◆ **WORK TO COMPLETE**
Copy every line of the data that contains the string "following".

[Items listed in a dataset]
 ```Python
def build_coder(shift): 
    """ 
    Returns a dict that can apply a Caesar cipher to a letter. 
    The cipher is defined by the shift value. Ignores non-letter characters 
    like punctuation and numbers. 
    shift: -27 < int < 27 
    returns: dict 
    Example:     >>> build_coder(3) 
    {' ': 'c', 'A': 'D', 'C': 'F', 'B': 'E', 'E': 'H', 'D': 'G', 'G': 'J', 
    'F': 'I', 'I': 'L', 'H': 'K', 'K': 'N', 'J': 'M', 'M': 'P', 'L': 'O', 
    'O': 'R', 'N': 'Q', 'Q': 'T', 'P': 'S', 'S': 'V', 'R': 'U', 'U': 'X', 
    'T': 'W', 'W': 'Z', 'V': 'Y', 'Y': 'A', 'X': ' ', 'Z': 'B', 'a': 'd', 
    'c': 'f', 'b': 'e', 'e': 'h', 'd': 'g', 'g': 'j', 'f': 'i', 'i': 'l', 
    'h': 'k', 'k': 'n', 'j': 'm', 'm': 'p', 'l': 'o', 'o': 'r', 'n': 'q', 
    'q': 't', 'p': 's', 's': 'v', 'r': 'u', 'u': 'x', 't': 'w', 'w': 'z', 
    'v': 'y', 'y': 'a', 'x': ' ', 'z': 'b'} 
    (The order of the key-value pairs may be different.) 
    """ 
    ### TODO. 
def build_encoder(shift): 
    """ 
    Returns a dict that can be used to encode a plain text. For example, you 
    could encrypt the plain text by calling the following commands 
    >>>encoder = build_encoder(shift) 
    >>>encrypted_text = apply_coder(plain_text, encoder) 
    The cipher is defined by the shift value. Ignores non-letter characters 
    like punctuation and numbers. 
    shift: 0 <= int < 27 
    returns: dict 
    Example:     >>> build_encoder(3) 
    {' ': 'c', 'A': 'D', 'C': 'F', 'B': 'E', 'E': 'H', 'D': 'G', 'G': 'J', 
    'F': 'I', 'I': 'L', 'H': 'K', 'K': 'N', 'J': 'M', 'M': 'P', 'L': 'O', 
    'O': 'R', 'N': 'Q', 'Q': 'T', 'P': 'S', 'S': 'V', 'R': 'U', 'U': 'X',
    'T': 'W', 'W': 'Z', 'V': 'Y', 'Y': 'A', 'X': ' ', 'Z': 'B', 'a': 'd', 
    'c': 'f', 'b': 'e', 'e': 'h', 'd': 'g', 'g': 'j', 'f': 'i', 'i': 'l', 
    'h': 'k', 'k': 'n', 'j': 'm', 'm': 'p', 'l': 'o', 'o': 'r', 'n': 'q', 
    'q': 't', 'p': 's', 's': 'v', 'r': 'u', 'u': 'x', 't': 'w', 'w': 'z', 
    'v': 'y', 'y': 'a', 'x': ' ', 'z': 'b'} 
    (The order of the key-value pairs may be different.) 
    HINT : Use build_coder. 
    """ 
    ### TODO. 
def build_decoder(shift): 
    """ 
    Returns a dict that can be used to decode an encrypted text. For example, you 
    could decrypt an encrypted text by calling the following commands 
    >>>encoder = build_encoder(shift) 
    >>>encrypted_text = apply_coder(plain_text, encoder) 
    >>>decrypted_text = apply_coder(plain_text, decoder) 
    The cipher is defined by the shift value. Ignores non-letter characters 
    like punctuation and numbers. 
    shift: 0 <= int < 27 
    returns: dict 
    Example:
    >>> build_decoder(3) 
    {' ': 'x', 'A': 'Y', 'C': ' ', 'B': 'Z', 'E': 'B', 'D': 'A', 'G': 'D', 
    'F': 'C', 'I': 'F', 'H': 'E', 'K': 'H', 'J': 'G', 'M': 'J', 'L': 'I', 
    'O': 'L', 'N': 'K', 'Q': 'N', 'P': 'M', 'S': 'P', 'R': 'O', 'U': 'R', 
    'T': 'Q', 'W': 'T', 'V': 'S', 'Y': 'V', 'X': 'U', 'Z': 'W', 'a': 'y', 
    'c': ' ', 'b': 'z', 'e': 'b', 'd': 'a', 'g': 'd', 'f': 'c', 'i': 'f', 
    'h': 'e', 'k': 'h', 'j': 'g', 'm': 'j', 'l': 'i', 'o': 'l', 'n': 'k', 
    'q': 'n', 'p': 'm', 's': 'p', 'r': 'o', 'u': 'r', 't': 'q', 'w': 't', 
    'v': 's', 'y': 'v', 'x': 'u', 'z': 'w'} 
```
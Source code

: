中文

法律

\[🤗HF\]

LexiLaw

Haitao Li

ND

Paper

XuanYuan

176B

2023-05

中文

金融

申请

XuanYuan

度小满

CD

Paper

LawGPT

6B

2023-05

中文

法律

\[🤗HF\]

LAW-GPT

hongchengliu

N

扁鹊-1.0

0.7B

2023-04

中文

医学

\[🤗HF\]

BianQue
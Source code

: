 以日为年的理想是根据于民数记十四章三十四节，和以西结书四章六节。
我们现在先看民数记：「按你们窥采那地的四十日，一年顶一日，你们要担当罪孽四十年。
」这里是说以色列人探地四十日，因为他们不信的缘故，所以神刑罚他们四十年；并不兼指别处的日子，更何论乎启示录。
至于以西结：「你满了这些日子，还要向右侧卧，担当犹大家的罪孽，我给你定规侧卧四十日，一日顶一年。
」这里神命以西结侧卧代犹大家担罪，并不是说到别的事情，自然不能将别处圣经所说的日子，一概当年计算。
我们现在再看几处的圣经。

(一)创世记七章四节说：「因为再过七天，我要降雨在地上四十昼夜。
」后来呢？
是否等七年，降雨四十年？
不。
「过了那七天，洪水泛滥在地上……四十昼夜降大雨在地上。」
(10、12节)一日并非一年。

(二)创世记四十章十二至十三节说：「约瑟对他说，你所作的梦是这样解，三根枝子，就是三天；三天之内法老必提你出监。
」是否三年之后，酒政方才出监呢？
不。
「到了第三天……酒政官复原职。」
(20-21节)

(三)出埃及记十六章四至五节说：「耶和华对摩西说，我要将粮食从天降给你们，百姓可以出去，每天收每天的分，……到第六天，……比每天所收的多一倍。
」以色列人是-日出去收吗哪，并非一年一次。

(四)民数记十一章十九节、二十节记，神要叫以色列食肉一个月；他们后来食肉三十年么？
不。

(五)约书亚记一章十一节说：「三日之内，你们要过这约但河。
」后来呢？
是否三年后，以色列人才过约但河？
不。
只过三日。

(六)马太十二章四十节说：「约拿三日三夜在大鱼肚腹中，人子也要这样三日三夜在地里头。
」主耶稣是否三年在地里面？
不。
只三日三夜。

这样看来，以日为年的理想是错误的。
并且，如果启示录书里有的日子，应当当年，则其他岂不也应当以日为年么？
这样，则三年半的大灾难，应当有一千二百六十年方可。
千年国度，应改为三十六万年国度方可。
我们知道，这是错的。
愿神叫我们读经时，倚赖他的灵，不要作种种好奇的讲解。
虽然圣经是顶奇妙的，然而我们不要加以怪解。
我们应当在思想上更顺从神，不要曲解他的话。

◆ **ANSWER TO THIS EXERCISE**
    could encrypt the plain text by calling the following commands 
    could decrypt an encrypted text by calling the following commands 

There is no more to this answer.